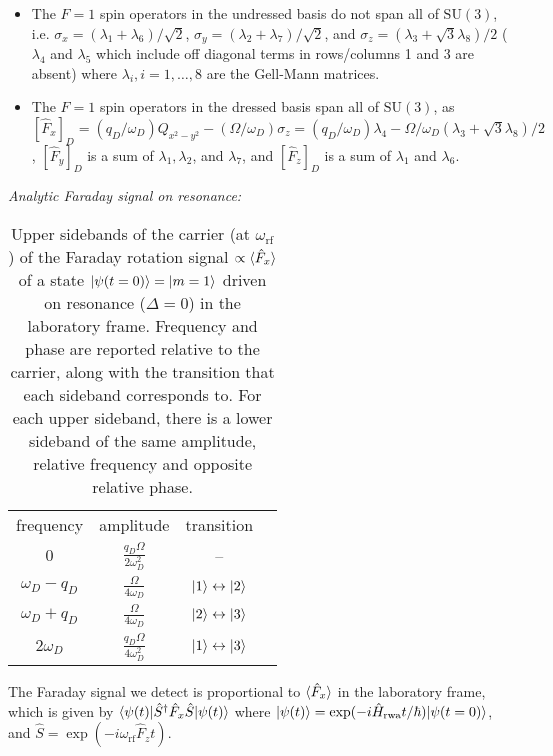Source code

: \documentclass[aps,prl,reprint,superscriptaddress,floatfix]{revtex4-1}
\begin{document}
\begin{itemize}
    \item The $F=1$ spin operators in the undressed basis do not span all of $\text{SU}(3)$, i.e. $\sigma_x = (\lambda_1 + \lambda_6)/\sqrt{2}$, $\sigma_y = (\lambda_2 + \lambda_7)/\sqrt{2}$, and $\sigma_z = (\lambda_3 + \sqrt{3} \lambda_8)/2$ ($\lambda_4$ and $\lambda_5$ which include off diagonal terms in rows/columns 1 and 3 are absent) where $\lambda_i, i = 1,\dots,8$ are the Gell-Mann matrices.
    \item The $F=1$ spin operators in the dressed basis span  all of $\text{SU}(3)$, as $[\hat{F}_x]_D = (q_D/\omega_D) Q_{x^2-y^2} - (\Omega / \omega_D) \sigma_z = (q_D/\omega_D) \lambda_4 - \Omega / \omega_D ( \lambda_3 +\sqrt{3} \lambda_8) / 2$, $[\hat{F}_y]_D$ is a sum of $\lambda_1, \lambda_2$, and $\lambda_7$, and  $[\hat{F}_z]_D$ is a sum of $\lambda_1$ and $\lambda_6$. 
\end{itemize}
\textit{Analytic Faraday signal on resonance:}
\begin{table}[]
\centering
\caption{Upper sidebands of the carrier (at $\omega_{\text{rf}}$) of the Faraday rotation signal $\propto \langle \hat{F}_x \rangle$ of a state $\vert \psi(t=0) \rangle =\vert m=1 \rangle $ driven on resonance ($\Delta = 0$) in the laboratory frame. Frequency and phase are reported relative to the carrier, along with the transition that each sideband corresponds to. For each upper sideband, there is a lower sideband of the same amplitude, relative frequency and opposite \note{$\pi$} relative phase.}
\label{tab:sidebands}
\begin{tabular}{cccc}
frequency & amplitude & transition \\ \hhline{====}
 $0$ & $\frac{q_D \Omega }{2 \omega_D^2}$ & -- \\
 $\omega_D-q_D$ & $\frac{\Omega}{4 \omega_D}$ & $\vert 1 \rangle  \leftrightarrow \vert 2 \rangle $ \\
 $\omega_D+q_D$ & $\frac{\Omega}{4 \omega_D}$ & $\vert 2 \rangle  \leftrightarrow \vert 3 \rangle $\\
 $2 \omega_D$ & $\frac{q_D \Omega}{4 \omega_D^2}$ & $\vert 1 \rangle  \leftrightarrow \vert 3 \rangle $
\end{tabular}
\end{table}
The Faraday signal we detect is proportional to $\langle \hat{F}_x \rangle$ in the laboratory frame, which is given by $\langle \psi(t) \vert \hat{S}^{\dagger} \hat{F}_x \hat{S} \vert \psi(t) \rangle $ where $\vert \psi(t) \rangle  = \exp(-i \hat{H}_{\text{rwa}} t/\hbar) \vert \psi(t=0) \rangle $, and $\hat{S} = \exp(-i \omega_{\text{rf}} \hat{F}_z t)$.
\end{document}
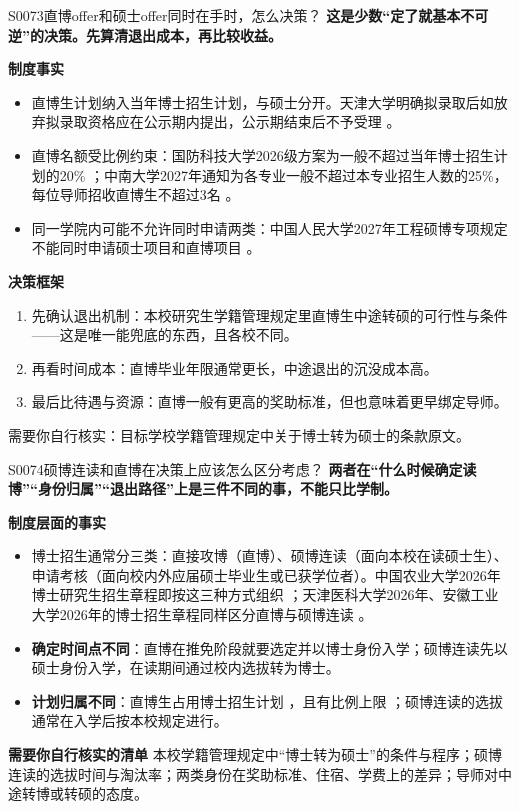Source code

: \begin{qa}{S0073}{直博offer和硕士offer同时在手时，怎么决策？}
\textbf{这是少数“定了就基本不可逆”的决策。先算清退出成本，再比较收益。}

\textbf{制度事实}
\begin{itemize}
  \item 直博生计划纳入当年博士招生计划，与硕士分开。天津大学明确拟录取后如放弃拟录取资格应在公示期内提出，公示期结束后不予受理 。
  \item 直博名额受比例约束：国防科技大学2026级方案为一般不超过当年博士招生计划的20\% ；中南大学2027年通知为各专业一般不超过本专业招生人数的25\%，每位导师招收直博生不超过3名 。
  \item 同一学院内可能不允许同时申请两类：中国人民大学2027年工程硕博专项规定不能同时申请硕士项目和直博项目 。
\end{itemize}

\textbf{决策框架}
\begin{enumerate}
  \item 先确认退出机制：本校研究生学籍管理规定里直博生中途转硕的可行性与条件——这是唯一能兜底的东西，且各校不同。
  \item 再看时间成本：直博毕业年限通常更长，中途退出的沉没成本高。
  \item 最后比待遇与资源：直博一般有更高的奖助标准，但也意味着更早绑定导师。
\end{enumerate}

需要你自行核实：目标学校学籍管理规定中关于博士转为硕士的条款原文。
\end{qa}

\begin{qa}{S0074}{硕博连读和直博在决策上应该怎么区分考虑？}
\textbf{两者在“什么时候确定读博”“身份归属”“退出路径”上是三件不同的事，不能只比学制。}

\textbf{制度层面的事实}
\begin{itemize}
  \item 博士招生通常分三类：直接攻博（直博）、硕博连读（面向本校在读硕士生）、申请考核（面向校内外应届硕士毕业生或已获学位者）。中国农业大学2026年博士研究生招生章程即按这三种方式组织 ；天津医科大学2026年、安徽工业大学2026年的博士招生章程同样区分直博与硕博连读 。
  \item \textbf{确定时间点不同}：直博在推免阶段就要选定并以博士身份入学；硕博连读先以硕士身份入学，在读期间通过校内选拔转为博士。
  \item \textbf{计划归属不同}：直博生占用博士招生计划 ，且有比例上限 ；硕博连读的选拔通常在入学后按本校规定进行。
\end{itemize}

\textbf{需要你自行核实的清单}
本校学籍管理规定中“博士转为硕士”的条件与程序；硕博连读的选拔时间与淘汰率；两类身份在奖助标准、住宿、学费上的差异；导师对中途转博或转硕的态度。
\end{qa}

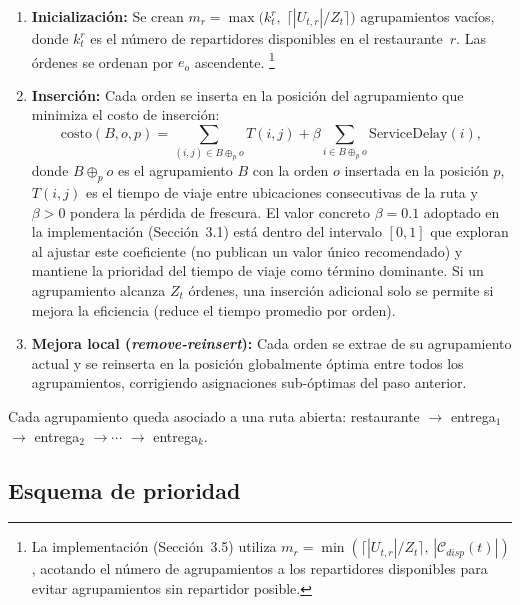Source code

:\documentclass[12pt,letterpaper,oneside]{book}
\begin{document}
	\begin{enumerate}
		\item \textbf{Inicialización:} Se crean $m_r = \max\!\bigl(k^r_t,\;
		      \lceil |U_{t,r}| / Z_t \rceil\bigr)$ agrupamientos vacíos, donde
		      $k^r_t$ es el número de repartidores disponibles en el restaurante~$r$.
		      Las órdenes se ordenan por $e_o$ ascendente.%
		      \footnote{La implementación (Sección~3.5) utiliza
		      $m_r = \min(\lceil |U_{t,r}|/Z_t\rceil,\, |\mathcal{C}_{disp}(t)|)$,
		      acotando el número de agrupamientos a los repartidores disponibles
		      para evitar agrupamientos sin repartidor posible.}

		\item \textbf{Inserción:} Cada orden se inserta en la posición del
		      agrupamiento que minimiza el costo de inserción:
		      \begin{equation}
		          \text{costo}(B, o, p) = \sum_{(i,j)\in B \oplus_p o} T(i,j) + \beta \sum_{i \in B \oplus_p o} \text{ServiceDelay}(i),
		      \end{equation}
		      donde $B \oplus_p o$ es el agrupamiento $B$ con la orden $o$ insertada en la posición $p$, $T(i,j)$ es el tiempo de viaje entre ubicaciones consecutivas
		      de la ruta y $\beta > 0$ pondera la pérdida de frescura.  El
		      valor concreto $\beta = 0{.}1$ adoptado en la implementación
		      (Sección~3.1) está dentro del intervalo $[0, 1]$ que
		      \citet{Reyes2018} exploran al ajustar este coeficiente (no
		      publican un valor único recomendado) y mantiene la prioridad del
		      tiempo de viaje como término dominante.  Si un
		      agrupamiento alcanza $Z_t$ órdenes, una inserción adicional solo se
		      permite si mejora la eficiencia (reduce el tiempo promedio por
		      orden).

		\item \textbf{Mejora local (\textit{remove-reinsert}):} Cada orden se
		      extrae de su agrupamiento actual y se reinserta en la posición
		      globalmente óptima entre todos los agrupamientos, corrigiendo
		      asignaciones sub-óptimas del paso anterior.
	\end{enumerate}

	Cada agrupamiento queda asociado a una ruta abierta: restaurante
	$\to$ entrega$_1$ $\to$ entrega$_2$ $\to \cdots$ $\to$ entrega$_k$.

	\subsection{Esquema de prioridad}
\end{document}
--------------------------------------------------
> _Problem_: Each line that contains the string "Faraday" should be copied from the data above.

> _Answer_:
\textit{Analytic Faraday signal on resonance:}
\caption{Upper sidebands of the carrier (at $\omega_{\text{rf}}$) of the Faraday rotation signal $\propto \langle \hat{F}_x \rangle$ of a state $\vert \psi(t=0) \rangle =\vert m=1 \rangle $ driven on resonance ($\Delta = 0$) in the laboratory frame. Frequency and phase are reported relative to the carrier, along with the transition that each sideband corresponds to. For each upper sideband, there is a lower sideband of the same amplitude, relative frequency and opposite \note{$\pi$} relative phase.}
The Faraday signal we detect is proportional to $\langle \hat{F}_x \rangle$ in the laboratory frame, which is given by $\langle \psi(t) \vert \hat{S}^{\dagger} \hat{F}_x \hat{S} \vert \psi(t) \rangle $ where $\vert \psi(t) \rangle  = \exp(-i \hat{H}_{\text{rwa}} t/\hbar) \vert \psi(t=0) \rangle $, and $\hat{S} = \exp(-i \omega_{\text{rf}} \hat{F}_z t)$.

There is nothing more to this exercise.